**PROBLEM DETAILS**
Among the entries below, find every line that has "data" and pull it out.

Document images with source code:

--- START ---

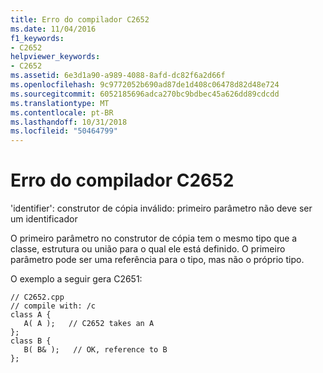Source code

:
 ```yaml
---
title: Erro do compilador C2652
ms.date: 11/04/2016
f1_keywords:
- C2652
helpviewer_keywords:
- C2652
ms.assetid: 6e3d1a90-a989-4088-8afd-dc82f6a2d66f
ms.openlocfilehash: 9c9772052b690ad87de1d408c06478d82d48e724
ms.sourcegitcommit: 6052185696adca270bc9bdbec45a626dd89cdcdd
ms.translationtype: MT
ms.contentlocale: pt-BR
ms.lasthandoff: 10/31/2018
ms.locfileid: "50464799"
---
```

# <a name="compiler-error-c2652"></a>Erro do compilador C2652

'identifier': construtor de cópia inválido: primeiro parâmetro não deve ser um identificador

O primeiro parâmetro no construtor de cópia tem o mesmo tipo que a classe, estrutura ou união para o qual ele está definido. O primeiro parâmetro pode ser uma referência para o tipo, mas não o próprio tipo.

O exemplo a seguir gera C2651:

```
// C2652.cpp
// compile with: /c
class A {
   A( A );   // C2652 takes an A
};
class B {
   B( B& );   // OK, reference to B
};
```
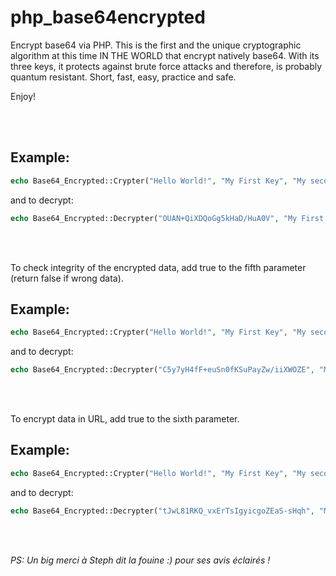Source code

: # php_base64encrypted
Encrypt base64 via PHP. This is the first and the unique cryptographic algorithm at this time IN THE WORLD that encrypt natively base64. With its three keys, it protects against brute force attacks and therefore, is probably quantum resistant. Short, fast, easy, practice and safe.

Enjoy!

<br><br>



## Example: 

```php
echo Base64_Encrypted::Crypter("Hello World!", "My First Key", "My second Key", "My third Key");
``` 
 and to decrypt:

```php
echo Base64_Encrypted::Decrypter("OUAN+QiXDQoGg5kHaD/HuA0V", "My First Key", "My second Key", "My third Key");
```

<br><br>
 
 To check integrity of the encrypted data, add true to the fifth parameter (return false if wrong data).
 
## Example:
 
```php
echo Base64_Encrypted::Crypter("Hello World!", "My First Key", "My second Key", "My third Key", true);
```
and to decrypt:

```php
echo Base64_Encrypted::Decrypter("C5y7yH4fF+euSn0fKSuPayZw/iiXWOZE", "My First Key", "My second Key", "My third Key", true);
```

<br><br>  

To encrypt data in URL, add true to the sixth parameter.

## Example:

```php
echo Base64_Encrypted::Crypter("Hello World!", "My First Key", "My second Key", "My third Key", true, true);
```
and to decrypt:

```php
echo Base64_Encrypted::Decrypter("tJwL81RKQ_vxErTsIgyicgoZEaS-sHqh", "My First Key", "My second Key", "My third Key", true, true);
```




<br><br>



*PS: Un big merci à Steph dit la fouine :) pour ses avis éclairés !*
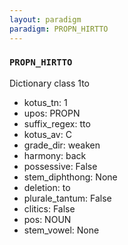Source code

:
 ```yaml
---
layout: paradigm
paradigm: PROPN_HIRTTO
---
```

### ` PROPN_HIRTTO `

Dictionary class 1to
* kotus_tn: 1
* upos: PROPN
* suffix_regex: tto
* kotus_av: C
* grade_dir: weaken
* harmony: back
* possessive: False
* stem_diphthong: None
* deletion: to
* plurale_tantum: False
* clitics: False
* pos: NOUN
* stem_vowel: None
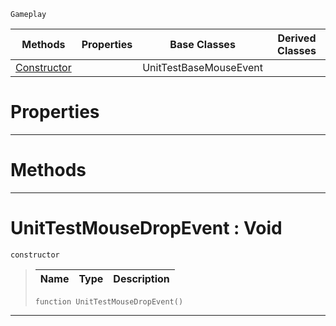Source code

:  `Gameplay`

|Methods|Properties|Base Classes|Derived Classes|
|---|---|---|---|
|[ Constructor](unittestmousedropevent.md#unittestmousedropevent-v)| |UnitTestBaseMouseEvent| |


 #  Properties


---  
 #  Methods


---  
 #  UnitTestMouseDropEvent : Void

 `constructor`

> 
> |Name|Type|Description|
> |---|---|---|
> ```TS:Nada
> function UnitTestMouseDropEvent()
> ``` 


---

--- END ---

**REPLY TO THE TASK**
 To check integrity of the encrypted data, add true to the fifth parameter (return false if wrong data).
To encrypt data in URL, add true to the sixth parameter.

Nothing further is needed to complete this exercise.